Monday, November 21, 2005

A penny of motivation buys a pound of pain

Sometimes all it takes is the smallest bit of motivation to cause me to regret motivation for several days. On Saturday, I had this motivation, and it was in the form of an exercise program. I have never really had an exercise program before. I have had ones that I have designed myself, and seeing as I studied that kind of crap in university you might think I would be able to create a good program. But the thing about that is, designing one's own program is the best excuse for changing/shortening it mid-workout. "Oh yeah, I know I said I have 2 more exercises, but I don't feel like it. And since I am the designer, what I decide will be what happens." But the program I just started was designed for a friend's brother. And it is crazy.

So on Saturday I went for Day 4 of the program. After the usual slack warm-up on the bike and ineffectual stretching, I got into shoulder exercises. There is very little rest time, and I am already tired after the first 3 exercises.

After that, it was straight on to legs. Now I have just finished 3 sets of squats. Lowering myself down so slowly and taking no rest at the top makes for a very empty-looking bar compared to my usual poorly performed reps, yet I am sweating hard and getting worn out. My legs are trembling slightly. And after that, I have 3 more sets of squats with my feet set wide apart. At the end of each set I can feel my own muscles pulling on me, and my sight becomes ever-so-slightly blurred as I crash the bar back down off of a bent-over back onto its supports.

I feel like I am going to be sick.

On to lunges on the Smith machine, one leg at a time. Now I don't just want to leave the gym, I want to lay down right there and die. As I make a trip to the water fountain after a set, my knee buckles and almost lets me fall. If I had made this same crazy program myself, I would definitely conclude it was foolish at this point and call it off. But I have that little piece of paper telling me I have to do more.

So I load up the leg press with what little weight I can do at this point. After every set, I writhe for a few moments in the agony of the acid overwhelming my legs and the fact that I am destroying my own muscles. My eyes cringe shut and my teeth clench. I think that there are others in the gym, those who are going half-speed, who think I look ridiculous. But I barely even notice anyone around me, preoccupied by shaking legs and Rise Against screaming in my ear.

After a painful finish, I take on the hamstring curl machine. The backs of my legs had been left somewhat unscathed; now, they are taking an equal beating. I finish that and find myself hoping that there is someone on the squat rack so I can't do my next exercise.

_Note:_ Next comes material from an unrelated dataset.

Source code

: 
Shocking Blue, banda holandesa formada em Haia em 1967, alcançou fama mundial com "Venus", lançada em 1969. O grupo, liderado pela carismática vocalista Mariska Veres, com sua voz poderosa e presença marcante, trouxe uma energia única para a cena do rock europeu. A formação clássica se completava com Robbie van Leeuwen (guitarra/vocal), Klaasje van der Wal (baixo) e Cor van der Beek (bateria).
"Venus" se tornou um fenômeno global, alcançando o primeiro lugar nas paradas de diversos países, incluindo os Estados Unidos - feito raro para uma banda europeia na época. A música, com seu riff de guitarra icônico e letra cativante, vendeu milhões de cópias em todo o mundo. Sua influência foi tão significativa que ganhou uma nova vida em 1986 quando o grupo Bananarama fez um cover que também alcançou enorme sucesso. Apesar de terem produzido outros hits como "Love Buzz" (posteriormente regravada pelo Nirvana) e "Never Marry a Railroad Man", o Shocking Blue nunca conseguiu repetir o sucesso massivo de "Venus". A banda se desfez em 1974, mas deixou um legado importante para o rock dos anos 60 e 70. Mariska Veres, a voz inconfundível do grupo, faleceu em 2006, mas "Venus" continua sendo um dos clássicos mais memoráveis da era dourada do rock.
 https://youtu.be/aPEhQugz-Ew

Despite all odds, it is still free so I move on to deadlifts to further destroy my hamstrings. I put almost no weight on the bar, but find that I can barely stabilize my back. Time to move on before I do some long-term damage.

Now I get to target those same stabilizers. I walk as upright as my legs will allow to the stretching room, pulling out the abs ball to start on crunches. When I can't do any more, I slide off the ball onto my ass, hitting lightly against the wall. I close my eyes for a second. My legs still burn. When I reopen my eyes, I look at my legs and they aren't where I thought they were. My left leg is bent with my knee up close to my head while my right leg is sprawled out and to the side. I can feel them so accutely, but I can't even really tell where they are? I wonder for a moment if that is what it would be like to have them amputated. And I think that's probably not the first thing I should ask someone with no legs.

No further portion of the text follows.